TO HEKLA AND THE GEYSIR IN HAUKADALR.[87]
This is indeed a Cockney trip, but a visit to Iceland without it would be much like Dante’s Commedia with the Inferno omitted.
Section I.—To Krísuvík, the Western Sulphur-field.
Mr Chapman and I determined to secure comparative novelty by a “hysteron proteron,” beginning with the “Cope” and ending with the Gusher and the Thingplain Lake.
We hastily collected the small quantity of harnoys de gueule absolutely required—man eats less when travelling, and more when voyaging. Our stores represented a ham, one serving for one mouth per month; a couple of sausages, to be avoided when thirst is threatened; four loaves of rye-bread (each 6 lbs. = one man per week); snuff, cigars, and pigtail for friendship; small change for £5; and, lastly, two mighty kegs of schnapps, the load of one-twelfth our carriage. The Fylgjumaðr (leader) was Paudl (Páll) Eyúlfsson, before mentioned as the “French guide;” our Lestamaðr (“last” driver) was “Smalls,” alias Sigrbjörn Björnsson, fourteen years old, and four feet nothing: we are careful to see that they do not monopolise the very best of the eight riding-horses. We ourselves at once become Martednn (Marteinn) Kaupmansson and Ríkarður Burtonsson; and thus having borrowed as much local colouring as possible, we leave, nothing loath, the hard-soft bosom of semi-civilisation.
Spurring hotly over ground now familiar (July 8, 1872), we delayed a few minutes at Foss-vogr to inspect the “sedimentary and sandstone stratifications,” found so interesting by older travellers in a purely volcanic island. They suggested, in early times, to daring spirits that granite might not be Plutonic, and they made the devil-may-care doubt even the eruptive origin of basalt. The travels of Von Waltershausen have settled Foss-vogr and its Palagonite.
There was nothing to keep us at Hafnafjörð, after a longing glance at the “Jón Sigurðsson,” which lay in harbour. A man happened to mention that the one herd of reindeer still haunting this part of the island had been lately seen; it was not our fate to sight them.

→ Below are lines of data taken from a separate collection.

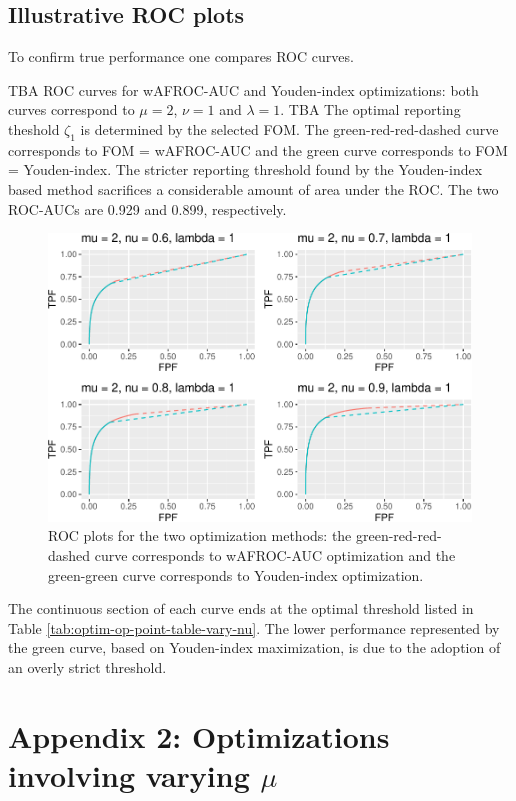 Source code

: \documentclass[
]{book}
\begin{document}
\hypertarget{illustrative-roc-plots}{%
\subsection{Illustrative ROC plots}\label{illustrative-roc-plots}}

To confirm true performance one compares ROC curves.

TBA ROC curves for wAFROC-AUC and Youden-index optimizations: both curves correspond to \(\mu = 2\), \(\nu = 1\) and \(\lambda = 1\). TBA The optimal reporting theshold \(\zeta_1\) is determined by the selected FOM. The green-red-red-dashed curve corresponds to FOM = wAFROC-AUC and the green curve corresponds to FOM = Youden-index. The stricter reporting threshold found by the Youden-index based method sacrifices a considerable amount of area under the ROC. The two ROC-AUCs are 0.929 and 0.899, respectively.

\begin{figure}
\centering
\includegraphics{21-optim-op-point_files/figure-latex/optim-op-point-vary-nu-roc-1.pdf}
\caption{\label{fig:optim-op-point-vary-nu-roc}ROC plots for the two optimization methods: the green-red-red-dashed curve corresponds to wAFROC-AUC optimization and the green-green curve corresponds to Youden-index optimization.}
\end{figure}

The continuous section of each curve ends at the optimal threshold listed in Table \ref{tab:optim-op-point-table-vary-nu}. The lower performance represented by the green curve, based on Youden-index maximization, is due to the adoption of an overly strict threshold.

\hypertarget{optim-op-point-vary-mu}{%
\section{\texorpdfstring{Appendix 2: Optimizations involving varying \(\mu\)}{Appendix 2: Optimizations involving varying \textbackslash mu}}\label{optim-op-point-vary-mu}}
\end{document}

At four P.M. we inspected the Kaldá—an exceptional feature. Rising from a little tarn in the northern flank of the lone hill Helgafell, it winds westward down a shapely river-valley. Half of the stream suddenly disappears in a hollow of the right bank, a little below the farm crossed by the high road or path, and the remainder follows suit about two miles farther down. The feature suggested a limitation of the accepted dictum, “Calcareous rocks are almost the only ones in which great caverns and long winding passages are found.” This is true of water-made passages, where carbonic acid has dissolved the limestone; the cooling of the upper lava crust has the same effect in Plutonic formations. The course of the Kaldá is very badly traced in the great map; nor does the latter show where the lower stream reappears.